Making JSTF better

Simon Cozens · January 2020

I've been trying to implement OpenType justification (JSTF table) in SILE, and, well, I can see why nobody else has done much with it so far. If I were writing the specification, here are some things about JSTF that I would change:

The concept of extender glyphs is underspecified. Here is what the spec says about it: "Each script also may supply a list of extender glyphs, such as kashidas in Arabic. A client may use the extender glyphs in addition to the justification suggestions." This does not tell you (a) where extender glyphs may be inserted; (b) when they may be inserted and how this interacts with the other extension suggestions (at the start? before each one? at the end?); and (c) how this interacts with shaping. (If the client inserts a tatweel between beh and reh, are we expected to get another round of shaping to tidy up the connections?) I'm also unconvinced that the idea is necessary. You can get around all of the above problems by removing the extender glyphs concept altogether and encoding the kashida insertion rules as substitution suggestions. (suggestion 1: "sub beh' reh' by beh_tatweel1_reh", suggestion 2: "sub beh' reh' by beh_tatweel2_reh", etc.)
The fact that each suggestion includes ways of shrinking and expanding a line is confusing. Are we supposed to use both at the same time? A list of ways to make a line longer and a list of ways to make a line shorter would make more sense and be easier to process.
A priority list of suggestions is not the most flexible way to communicate extension/shrinkage opportunites. From a layout engine perspective, justification is normally implemented using a dynamic programming algorithm to minimize a penalty variable. It would be helpful to have the font specify penalty values for each substitution, rather than a flat order of execution.
The OpenType Specification's references to "clients" are not helpful. There is often a division of labour in OpenType into three parts - font, shaper, layout engine. Shapers deal with text runs and don't really know about lines. Layout engines, which know about lines and talk to shapers, can tell shapers about features but not about lookups. So specifying the suggestions in terms of lookups doesn't help anyone. More generally, implementation-wise, the JSTF table is a mess. It's patterned somewhat after GSUB/GPOS, but not enough that we can reuse code. It contains references to data in two different external tables, so you have to jump into those anyway, but it uses its *own* language/script matrix instead of theirs.
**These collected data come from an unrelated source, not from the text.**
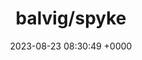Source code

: ---
title: "balvig/spyke"
link: "https://github.com/balvig/spyke"
date: "2023-08-23 08:30:49 +0000"
description: "Interact with REST services in an ActiveRecord-like manner"
category: "github"
---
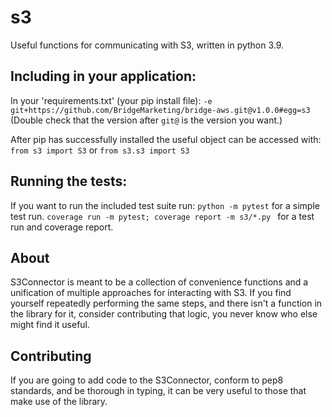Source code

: # s3
Useful functions for communicating with S3, written in python 3.9.

## Including in your application:
In your 'requirements.txt' (your pip install file):
`-e git+https://github.com/BridgeMarketing/bridge-aws.git@v1.0.0#egg=s3`
(Double check that the version after `git@` is the version you want.)

After pip has successfully installed the useful object can be accessed with:
`from s3 import S3` or `from s3.s3 import S3`

## Running the tests:
If you want to run the included test suite run:
`python -m pytest` for a simple test run.
`coverage run -m pytest; coverage report -m s3/*.py ` for a test run and coverage report.

## About
S3Connector is meant to be a collection of convenience functions and a unification of multiple approaches for interacting with S3. If you find yourself repeatedly performing the same steps, and there isn't a function in the library for it, consider contributing that logic, you never know who else might find it useful.

## Contributing
If you are going to add code to the S3Connector, conform to pep8 standards, and be thorough in typing, it can be very useful to those that make use of the library.
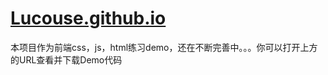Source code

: # <a href="https://Lucouse.github.io" target="_blank">Lucouse.github.io</a>
<p>本项目作为前端css，js，html练习demo，还在不断完善中。。。你可以打开上方的URL查看并下载Demo代码</P>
I've written some code to add a JSTF table to a font by pulling lookups out of specially named GPOS/GSUB features, but I can't help thinking that if the specially-named features were the way that the justification system was specified in the first place, it would be an awful lot easier for layout engines to implement.

Now, given that the table's already in the spec, (Harfbuzz has code to parse the thing even if it does nothing else with it) if there anything that can be done about this? And given that we have jalt and JSTF already, is there any mileage in suggesting a third OpenType justification approach?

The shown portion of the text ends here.